Many of us are trying to metaphorically find our way home. To a new home with more open space and better emotional energy. We want to gain a deeper understanding of the pain so many are feeling. We are seeing and feeling the results of unresolved trauma on a global stage. The raw, unfiltered process feels painful while moving through healing of epic proportions.
While we struggle to find words to define how our own lives, our thoughts, and our actions have influenced the people around us, we must remember how the greatest change begins, evolves, and is re-birthed into a different and better way.
We will only find meaningful progress by moving through it, all of it. By acknowledging and addressing the realization that people ARE treated differently because of the color of their skin. That our black sisters and brothers want and deserve to be seen and heard. They want wrongs to be made right. While we cannot change history, we can change our future.
There are many ways to accomplish what we all collectively desire-which is to have peace and safety, dignity and respect.
- I don’t have all the answers.
- I don’t know the “right” things to say.
- Most of the time, I simply have more questions.
- Being curious about the feelings people have had and are having, being honest about my own responses, and being open to new possibilities, seem like good tenets to start with. They are a right place to begin.
How can we initiate change when we are so divided?
First, by acknowledging our own roles in full consciousness, by genuinely honoring the anguish and outrage people are feeling, by offering unbiased listening, by investigating, by doing better ourselves, by asking for direct, meaningful dialogue with the people we know. “I see you, but I may not know you, and how can I help you,” are good places to begin.
I myself want a better, healthier path to living together where each of us, and all of us, will embody a true sense of belonging and peacefulness. Will that happen in our lifetime? I don’t know, but I pray we will find our way toward that right now.

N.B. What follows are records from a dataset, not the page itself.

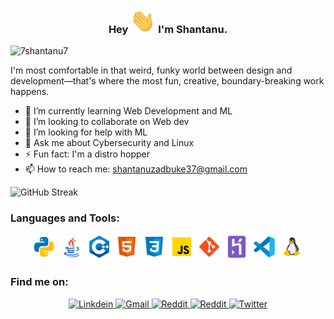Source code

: <h3 align="center">Hey <img src="https://github.com/7shantanu7/7shantanu7/blob/main/assets/hi.gif" width="40px"/> I'm Shantanu.</h3>
<p align="left"> <img src="https://komarev.com/ghpvc/?username=7shantanu7&label=Profile%20views&color=0e75b6&style=flat" alt="7shantanu7" /> </p>


I'm most comfortable in that weird, funky world between design and development—that's where the most fun, creative, boundary-breaking work happens.

- 🌱 I’m currently learning Web Development and ML
- 👯 I’m looking to collaborate on Web dev
- 🤔 I’m looking for help with ML
- 💬 Ask me about Cybersecurity and Linux
- ⚡ Fun fact: I'm a distro hopper
- 📫 How to reach me: shantanuzadbuke37@gmail.com

<!--<p>
 <img align="right" src="https://github.com/7shantanu7/7shantanu7/blob/main/assets/87202985-820dcb80-c2b6-11ea-9f56-7ec461c497c3.gif" alt="programmergif">
</p>-->
                                                                                                                                   
![GitHub Streak](https://github-readme-streak-stats.herokuapp.com?user=7shantanu7&theme=tokyonight_duo)
 ### Languages and Tools:
 
 <p align="center">
  <img src="https://github.com/7shantanu7/7shantanu7/blob/main/assets/icons8-python.svg" width="40">
  <img src="https://github.com/7shantanu7/7shantanu7/blob/main/assets/icons8-java.svg" width="40">
  <img src="https://github.com/7shantanu7/7shantanu7/blob/main/assets/icons8-c%2B%2B.svg" width="40">
  <img src="https://github.com/7shantanu7/7shantanu7/blob/main/assets/icons8-html-5.svg" width="40">
  <img src="https://github.com/7shantanu7/7shantanu7/blob/main/assets/icons8-css3%20.svg" width="40">
  <img src="https://github.com/7shantanu7/7shantanu7/blob/main/assets/icons8-javascript.svg" width="40">
  <img src="https://github.com/7shantanu7/7shantanu7/blob/main/assets/icons8-git.svg" width="40">
  <img src="https://github.com/7shantanu7/7shantanu7/blob/main/assets/icons8-heroku.svg" width="40">
  <img src="https://github.com/7shantanu7/7shantanu7/blob/main/assets/icons8-visual-studio-code-2019.svg" width="40">
  <img src="https://github.com/7shantanu7/7shantanu7/blob/main/assets/icons8-linux-96.png" width="40">
</p>

<!--![shantanu's GitHub stats](https://github-readme-stats.vercel.app/api?username=7shantanu7&count_private=true&hide=contribs,prs)-->

### Find me on:
  <p id="contact" align="center"> 
  <a href = "https://www.linkedin.com/in/shantanu-zadbuke-0a194b188/" target="_blank">
    <img src="https://img.shields.io/badge/LinkedIn-0077B5?style=for-the-badge&logo=linkedin&logoColor=white&color=071A2C" alt="Linkdein"/>
  </a>
  <a href = "shantanuzadbuke37@gmail.com" target="_blank">
    <img src="https://img.shields.io/badge/Gmail-D14836?style=for-the-badge&logo=gmail&logoColor=white&color=071A2C" alt="Gmail"/>
  </a>
  <a href = "https://www.hackerrank.com/shantanuzadbuke1" target="_blank">
    <img src="https://img.shields.io/badge/-Hackerrank-2EC866?style=for-the-badge&logo=HackerRank&logoColor=white&color=071A2C" alt="Reddit"/>
  </a> 
  <a href = "https://www.reddit.com/user/_7shantanu7_" target="_blank">
    <img src="https://img.shields.io/badge/Reddit-FF4500?style=for-the-badge&logo=reddit&logoColor=white&color=071A2C" alt="Reddit"/>
  </a>
  <a href="https://twitter.com/Shantanu7_7" target="_blank">
    <img src="https://img.shields.io/badge/twitter-%231DA1F2.svg?&style=for-the-badge&logo=twitter&logoColor=white&color=071A2C" alt="Twitter"/>
  </a> 
 </p>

By becoming the lamp for each other and for the new gens-our children who are watching us, witnessing the process, consciously and unconsciously absorbing our responses and our emotional energy, as we deal with all that’s happening in our world. What messages are we iterating and energetically passing to our children? Are we to express overt or underlying tones of racial animosity? Or, are we showing compassion, understanding, and love?
I suspect that many of us would like to walk away from all the arguments about these difficult topics. But that, my friends, is simply not a good idea. We must engage with honesty. If we truly care about building quality relationships with our black communities, we will actively find a way to communicate and reach resolution, together.